There are many practical steps parents can take to ensure a split is less stressful on the children, but it is not solely their responsibility to keep the peace, she says.
“Don’t allow your relatives, neighbours or friends to say negative things about the other parent in front of the children,” Princewill tells AdvocateDaily.com.
“It’s not helpful on any level. There can be psychological consequences all around. They don’t need to know, for example, what their parent did that may have caused the separation.”
She says while there is no easy way to tell the children that you are splitting up, reassurance is key.
“Let the children know the breakup has nothing to do with them and that you love them unconditionally, says Princewill, principal of A. Princewill Law Firm.
“Tell them that things will be different, but everyone will be trying their best to make the transition as smooth as possible.”
Each parent must refrain from doing anything that might harm the kids during a divorce — putting on a united front is always best, she says.
It’s important that parents also have an understanding about visitations and custody, Princewill says.
“It just becomes easier to manage if parties agree on the amount of time each parent can spend with the children and where.”

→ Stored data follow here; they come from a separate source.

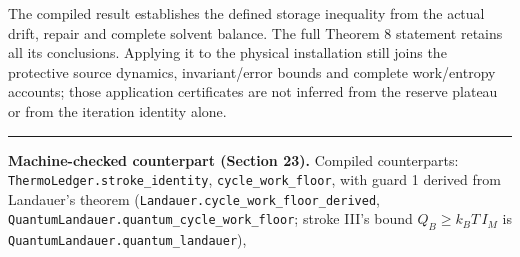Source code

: \documentclass[
]{article}
\begin{document}
The compiled result establishes the defined storage inequality from the
actual drift, repair and complete solvent balance. The full Theorem 8
statement retains all its conclusions. Applying it to the physical
installation still joins the protective source dynamics,
i\allowbreak{}n\allowbreak{}v\allowbreak{}a\allowbreak{}r\allowbreak{}i\allowbreak{}a\allowbreak{}n\allowbreak{}t\allowbreak{}/\allowbreak{}e\allowbreak{}r\allowbreak{}r\allowbreak{}o\allowbreak{}r
bounds and complete work/entropy accounts; those application
certificates are not inferred from the reserve plateau or from the
iteration identity alone.

\begin{center}\rule{0.5\linewidth}{0.5pt}\end{center}

\textbf{Machine-checked counterpart (Section 23).} Compiled
counterparts:
\texttt{T\allowbreak{}h\allowbreak{}e\allowbreak{}r\allowbreak{}m\allowbreak{}o\allowbreak{}L\allowbreak{}e\allowbreak{}d\allowbreak{}g\allowbreak{}e\allowbreak{}r\allowbreak{}.\allowbreak{}s\allowbreak{}t\allowbreak{}r\allowbreak{}o\allowbreak{}k\allowbreak{}e\allowbreak{}\_\allowbreak{}i\allowbreak{}d\allowbreak{}e\allowbreak{}n\allowbreak{}t\allowbreak{}i\allowbreak{}t\allowbreak{}y},
\texttt{cycle\_work\_floor}, with guard 1 derived from Landauer's
theorem
(\texttt{L\allowbreak{}a\allowbreak{}n\allowbreak{}d\allowbreak{}a\allowbreak{}u\allowbreak{}e\allowbreak{}r\allowbreak{}.\allowbreak{}c\allowbreak{}y\allowbreak{}c\allowbreak{}l\allowbreak{}e\allowbreak{}\_\allowbreak{}w\allowbreak{}o\allowbreak{}r\allowbreak{}k\allowbreak{}\_\allowbreak{}f\allowbreak{}l\allowbreak{}o\allowbreak{}o\allowbreak{}r\allowbreak{}\_\allowbreak{}d\allowbreak{}e\allowbreak{}r\allowbreak{}i\allowbreak{}v\allowbreak{}e\allowbreak{}d},
\texttt{Q\allowbreak{}u\allowbreak{}a\allowbreak{}n\allowbreak{}t\allowbreak{}u\allowbreak{}m\allowbreak{}L\allowbreak{}a\allowbreak{}n\allowbreak{}d\allowbreak{}a\allowbreak{}u\allowbreak{}e\allowbreak{}r\allowbreak{}.\allowbreak{}q\allowbreak{}u\allowbreak{}a\allowbreak{}n\allowbreak{}t\allowbreak{}u\allowbreak{}m\allowbreak{}\_\allowbreak{}c\allowbreak{}y\allowbreak{}c\allowbreak{}l\allowbreak{}e\allowbreak{}\_\allowbreak{}w\allowbreak{}o\allowbreak{}r\allowbreak{}k\allowbreak{}\_\allowbreak{}f\allowbreak{}l\allowbreak{}o\allowbreak{}o\allowbreak{}r};
stroke III's bound \(Q_B \ge k_B T\, I_M\) is
\texttt{Q\allowbreak{}u\allowbreak{}a\allowbreak{}n\allowbreak{}t\allowbreak{}u\allowbreak{}m\allowbreak{}L\allowbreak{}a\allowbreak{}n\allowbreak{}d\allowbreak{}a\allowbreak{}u\allowbreak{}e\allowbreak{}r\allowbreak{}.\allowbreak{}q\allowbreak{}u\allowbreak{}a\allowbreak{}n\allowbreak{}t\allowbreak{}u\allowbreak{}m\allowbreak{}\_\allowbreak{}l\allowbreak{}a\allowbreak{}n\allowbreak{}d\allowbreak{}a\allowbreak{}u\allowbreak{}e\allowbreak{}r}),
\end{document}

For those former couples who want to remain actively involved in their children’s lives, Princewill says that after the initial anger between the parties, the new reality requires working together and creating balance.
One issue that needs to be addressed quickly is when a child says he or she doesn’t want to visit the other parent, she says.
“It can be heartbreaking, but studies have clearly shown that if a child has a relationship with both parents, it really benefits them.”
If there is some reluctance from one parent about taking the children to visit their father or mother, kids will sometimes feed off that, Princewill says.
“Children are more perceptive than we realize and maybe on some level when they say, ‘No I don’t want to go,’ a parent may indeed feel some relief. The children feel they are pleasing a parent by refusing to go. But if you insist, unless there is a safety concern, often the children will have a fantastic visit with the other parent,” she says.
A pitfall to avoid, Princewill says, is using a child as a courier or spy.
“Do not try to gain information from the children about what the other spouse is doing or to relay messages. You should be encouraged to ask your children what kinds of activities they did with the other parent, but there’s a fine line when it comes to prying,” she says.
Princewill says most of her clients don’t need to go before the courts, preferring to work it out.
“They need to try to negotiate with the other person, but sometimes litigation is the only option.”
She says if a dispute does reach litigation, the courts can help both parties realize what is best for the kids.
Princewill also has a list of recommendations she gives to her clients so they remember to keep kids first in the divorce process, she says.
That includes not giving control to a child who can then dictate their terms to divorcing parents.
“The other parent may be far from perfect, but you are the adult. Don’t let a child run the show,” she says.
A child shouldn’t be the one deciding where he or she wants to live, Princewill says.
However, keeping children in the same comfortable surroundings and at the same school can help them deal better with the divorce, she says.
“There are already enough changes in their lives. Staying in the same household and at the same school can reduce the amount of disruption.”